> YOUR TASK
If a record holds a picture, leave the picture out, but write out everything else exactly.

> AVAILABLE DATA
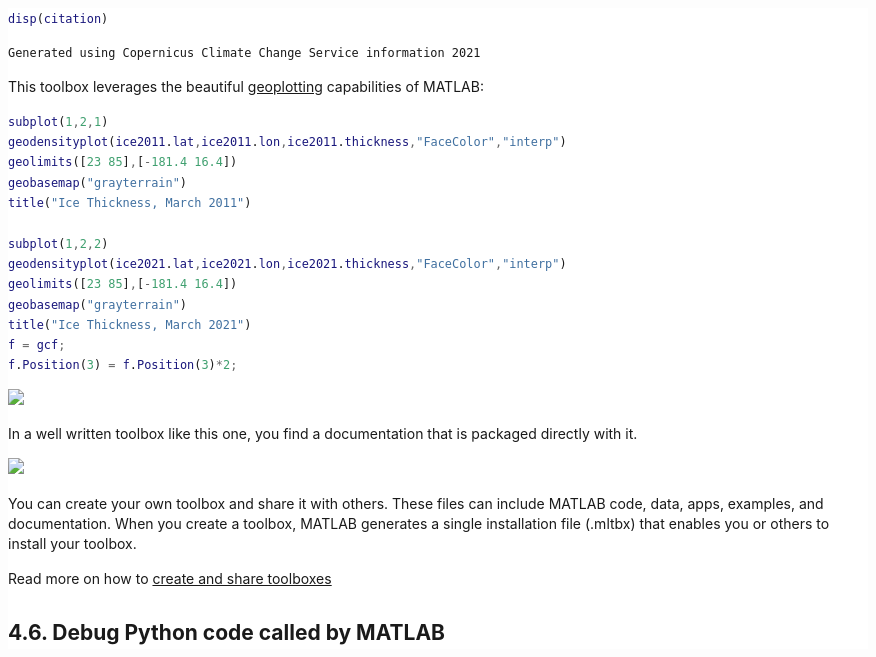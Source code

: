 
```matlab
disp(citation)
```


```text:Output
Generated using Copernicus Climate Change Service information 2021
```



This toolbox leverages the beautiful [geoplotting](https://www.mathworks.com/help/matlab/ref/geodensityplot.html) capabilities of MATLAB:



```matlab
subplot(1,2,1)
geodensityplot(ice2011.lat,ice2011.lon,ice2011.thickness,"FaceColor","interp")
geolimits([23 85],[-181.4 16.4])
geobasemap("grayterrain")
title("Ice Thickness, March 2011")

subplot(1,2,2)
geodensityplot(ice2021.lat,ice2021.lon,ice2021.thickness,"FaceColor","interp")
geolimits([23 85],[-181.4 16.4])
geobasemap("grayterrain")
title("Ice Thickness, March 2021")
f = gcf;
f.Position(3) = f.Position(3)*2;
```


![](media/image77.png)



In a well written toolbox like this one, you find a documentation that is packaged directly with it.




![](media/image78.png)




You can create your own toolbox and share it with others. These files can include MATLAB code, data, apps, examples, and documentation. When you create a toolbox, MATLAB generates a single installation file (.mltbx) that enables you or others to install your toolbox.




Read more on how to [create and share toolboxes](https://www.mathworks.com/help/matlab/matlab_prog/create-and-share-custom-matlab-toolboxes.html)



## 4.6. Debug Python code called by MATLAB
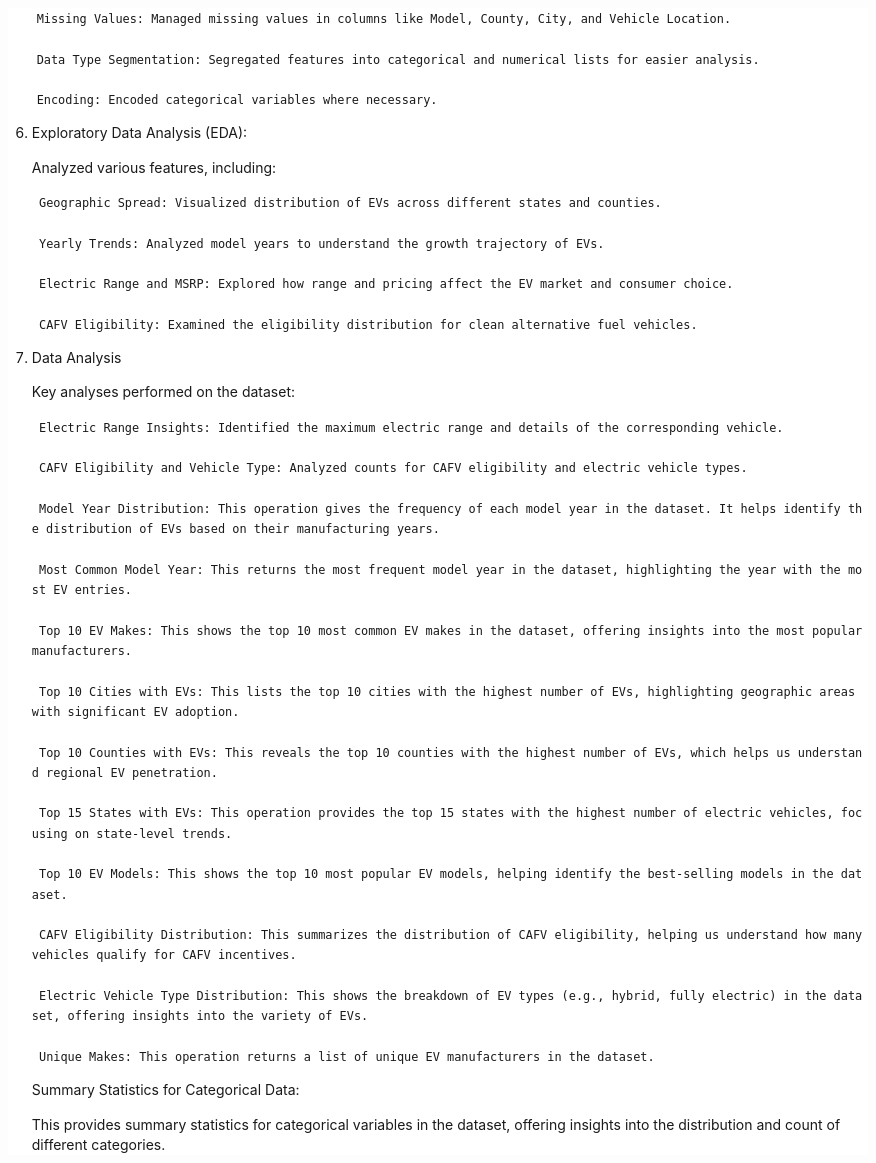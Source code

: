         Missing Values: Managed missing values in columns like Model, County, City, and Vehicle Location.
        
        Data Type Segmentation: Segregated features into categorical and numerical lists for easier analysis.
        
        Encoding: Encoded categorical variables where necessary.

6. Exploratory Data Analysis (EDA):

    Analyzed various features, including:
    
        Geographic Spread: Visualized distribution of EVs across different states and counties.
        
        Yearly Trends: Analyzed model years to understand the growth trajectory of EVs.
        
        Electric Range and MSRP: Explored how range and pricing affect the EV market and consumer choice.
        
        CAFV Eligibility: Examined the eligibility distribution for clean alternative fuel vehicles.

3. Data Analysis

   Key analyses performed on the dataset:

        Electric Range Insights: Identified the maximum electric range and details of the corresponding vehicle.
        
        CAFV Eligibility and Vehicle Type: Analyzed counts for CAFV eligibility and electric vehicle types.

        Model Year Distribution: This operation gives the frequency of each model year in the dataset. It helps identify the distribution of EVs based on their manufacturing years.
        
        Most Common Model Year: This returns the most frequent model year in the dataset, highlighting the year with the most EV entries.
        
        Top 10 EV Makes: This shows the top 10 most common EV makes in the dataset, offering insights into the most popular manufacturers.
        
        Top 10 Cities with EVs: This lists the top 10 cities with the highest number of EVs, highlighting geographic areas with significant EV adoption.
        
        Top 10 Counties with EVs: This reveals the top 10 counties with the highest number of EVs, which helps us understand regional EV penetration.
        
        Top 15 States with EVs: This operation provides the top 15 states with the highest number of electric vehicles, focusing on state-level trends.
        
        Top 10 EV Models: This shows the top 10 most popular EV models, helping identify the best-selling models in the dataset.
        
        CAFV Eligibility Distribution: This summarizes the distribution of CAFV eligibility, helping us understand how many vehicles qualify for CAFV incentives.
        
        Electric Vehicle Type Distribution: This shows the breakdown of EV types (e.g., hybrid, fully electric) in the dataset, offering insights into the variety of EVs.
        
        Unique Makes: This operation returns a list of unique EV manufacturers in the dataset.

   Summary Statistics for Categorical Data:

   This provides summary statistics for categorical variables in the dataset, offering insights into the distribution and count of different categories.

> PROBLEM SOLUTION
Source code

: 
```matlab
disp(citation)
```


```text:Output
Generated using Copernicus Climate Change Service information 2021
```



This toolbox leverages the beautiful [geoplotting](https://www.mathworks.com/help/matlab/ref/geodensityplot.html) capabilities of MATLAB:



```matlab
subplot(1,2,1)
geodensityplot(ice2011.lat,ice2011.lon,ice2011.thickness,"FaceColor","interp")
geolimits([23 85],[-181.4 16.4])
geobasemap("grayterrain")
title("Ice Thickness, March 2011")

subplot(1,2,2)
geodensityplot(ice2021.lat,ice2021.lon,ice2021.thickness,"FaceColor","interp")
geolimits([23 85],[-181.4 16.4])
geobasemap("grayterrain")
title("Ice Thickness, March 2021")
f = gcf;
f.Position(3) = f.Position(3)*2;
```


![](media/image77.png)



In a well written toolbox like this one, you find a documentation that is packaged directly with it.




![](media/image78.png)




You can create your own toolbox and share it with others. These files can include MATLAB code, data, apps, examples, and documentation. When you create a toolbox, MATLAB generates a single installation file (.mltbx) that enables you or others to install your toolbox.




Read more on how to [create and share toolboxes](https://www.mathworks.com/help/matlab/matlab_prog/create-and-share-custom-matlab-toolboxes.html)



## 4.6. Debug Python code called by MATLAB
Source code

:         Missing Values: Managed missing values in columns like Model, County, City, and Vehicle Location.
        
        Data Type Segmentation: Segregated features into categorical and numerical lists for easier analysis.
        
        Encoding: Encoded categorical variables where necessary.

6. Exploratory Data Analysis (EDA):

    Analyzed various features, including:
    
        Geographic Spread: Visualized distribution of EVs across different states and counties.
        
        Yearly Trends: Analyzed model years to understand the growth trajectory of EVs.
        
        Electric Range and MSRP: Explored how range and pricing affect the EV market and consumer choice.
        
        CAFV Eligibility: Examined the eligibility distribution for clean alternative fuel vehicles.

3. Data Analysis

   Key analyses performed on the dataset:

        Electric Range Insights: Identified the maximum electric range and details of the corresponding vehicle.
        
        CAFV Eligibility and Vehicle Type: Analyzed counts for CAFV eligibility and electric vehicle types.

        Model Year Distribution: This operation gives the frequency of each model year in the dataset. It helps identify the distribution of EVs based on their manufacturing years.
        
        Most Common Model Year: This returns the most frequent model year in the dataset, highlighting the year with the most EV entries.
        
        Top 10 EV Makes: This shows the top 10 most common EV makes in the dataset, offering insights into the most popular manufacturers.
        
        Top 10 Cities with EVs: This lists the top 10 cities with the highest number of EVs, highlighting geographic areas with significant EV adoption.
        
        Top 10 Counties with EVs: This reveals the top 10 counties with the highest number of EVs, which helps us understand regional EV penetration.
        
        Top 15 States with EVs: This operation provides the top 15 states with the highest number of electric vehicles, focusing on state-level trends.
        
        Top 10 EV Models: This shows the top 10 most popular EV models, helping identify the best-selling models in the dataset.
        
        CAFV Eligibility Distribution: This summarizes the distribution of CAFV eligibility, helping us understand how many vehicles qualify for CAFV incentives.
        
        Electric Vehicle Type Distribution: This shows the breakdown of EV types (e.g., hybrid, fully electric) in the dataset, offering insights into the variety of EVs.
        
        Unique Makes: This operation returns a list of unique EV manufacturers in the dataset.

   Summary Statistics for Categorical Data:

   This provides summary statistics for categorical variables in the dataset, offering insights into the distribution and count of different categories.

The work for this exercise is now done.